According to some speed reading advocates, the World Championship Speed Reading Competition stresses reading comprehension as critical, and that the top contestants typically read around 1000 to 2000 words per minute with approximately 50% comprehension. The 10,000 WPM claimants have yet to reach this level.
Much controversy is raised over this point. This is mainly because a reading comprehension level of 50% is deemed a failure by normal reading teachers, the public at large, and reading experts. Speed reading advocates claim that it is a great success and even state that it is a demonstration of good comprehension.
There are savants such as Kim Peek who are known to read at truly stunning speeds with some comprehension and complete memory. Peek is known to have memorized approximately 9,600 books. Nobody knows exactly how he does it, except that his corpus callosum has been missing since birth. However, his comprehension level does not match his ability to input and recall texts.
John Stuart Mill once claimed that he could read faster than he could turn pages. He may have been referring to simple skimming or scanning, although he is often used by speed reading proponents as an example of a natural speed reader, and to imply that they can teach a pupil to have the same abilities as J.S. Mill.
U.S. President John F. Kennedy was a proponent of speed reading and encouraged his staff to take lessons.
President Jimmy Carter and his wife Rosalynn, both avid readers, enrolled in a speed-reading course (which their daughter Amy Carter attended briefly) at the White House , along with several staff members.

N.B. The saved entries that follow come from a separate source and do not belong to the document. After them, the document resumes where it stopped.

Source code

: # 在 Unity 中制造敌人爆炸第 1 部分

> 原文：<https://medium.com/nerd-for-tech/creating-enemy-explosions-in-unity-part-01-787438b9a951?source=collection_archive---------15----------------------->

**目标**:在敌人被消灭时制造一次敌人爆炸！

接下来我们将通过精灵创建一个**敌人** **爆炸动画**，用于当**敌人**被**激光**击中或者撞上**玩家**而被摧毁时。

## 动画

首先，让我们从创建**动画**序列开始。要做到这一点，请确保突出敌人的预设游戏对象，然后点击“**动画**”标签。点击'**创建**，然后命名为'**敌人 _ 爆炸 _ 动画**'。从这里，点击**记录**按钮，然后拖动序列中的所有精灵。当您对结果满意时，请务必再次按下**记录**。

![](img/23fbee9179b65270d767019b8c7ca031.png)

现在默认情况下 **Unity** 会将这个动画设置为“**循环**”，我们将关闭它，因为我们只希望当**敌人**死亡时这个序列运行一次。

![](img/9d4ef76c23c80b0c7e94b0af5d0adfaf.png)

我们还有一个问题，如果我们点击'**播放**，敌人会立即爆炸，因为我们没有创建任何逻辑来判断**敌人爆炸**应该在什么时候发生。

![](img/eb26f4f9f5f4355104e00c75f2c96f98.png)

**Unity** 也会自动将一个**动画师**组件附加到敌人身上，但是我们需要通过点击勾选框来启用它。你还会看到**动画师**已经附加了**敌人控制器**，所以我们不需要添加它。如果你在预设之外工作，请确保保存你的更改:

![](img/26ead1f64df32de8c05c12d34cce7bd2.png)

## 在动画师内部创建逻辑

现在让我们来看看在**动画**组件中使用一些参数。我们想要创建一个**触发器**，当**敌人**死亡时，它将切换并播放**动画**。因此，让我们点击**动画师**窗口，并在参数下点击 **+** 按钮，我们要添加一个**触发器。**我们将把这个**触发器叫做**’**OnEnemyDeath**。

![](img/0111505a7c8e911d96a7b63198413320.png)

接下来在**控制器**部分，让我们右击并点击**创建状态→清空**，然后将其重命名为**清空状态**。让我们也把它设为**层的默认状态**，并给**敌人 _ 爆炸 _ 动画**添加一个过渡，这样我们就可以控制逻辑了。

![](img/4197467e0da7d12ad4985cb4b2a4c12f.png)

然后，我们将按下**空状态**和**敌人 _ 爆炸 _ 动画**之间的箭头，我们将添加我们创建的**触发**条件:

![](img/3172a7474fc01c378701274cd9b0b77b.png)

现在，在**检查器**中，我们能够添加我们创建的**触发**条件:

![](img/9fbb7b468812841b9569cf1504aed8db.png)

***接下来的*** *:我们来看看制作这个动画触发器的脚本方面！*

A critical-skeptical discussion about the speed reading stories appeared in Slate (magazine). Among others, the article raises doubts about the origin of the John F. Kennedy's allegedly amazing reading speed. Ronald Carver, a professor of education research and psychology, claims that the fastest college graduate readers can only read at most twice as fast as the slowest counterparts, namely about 600 words per minute.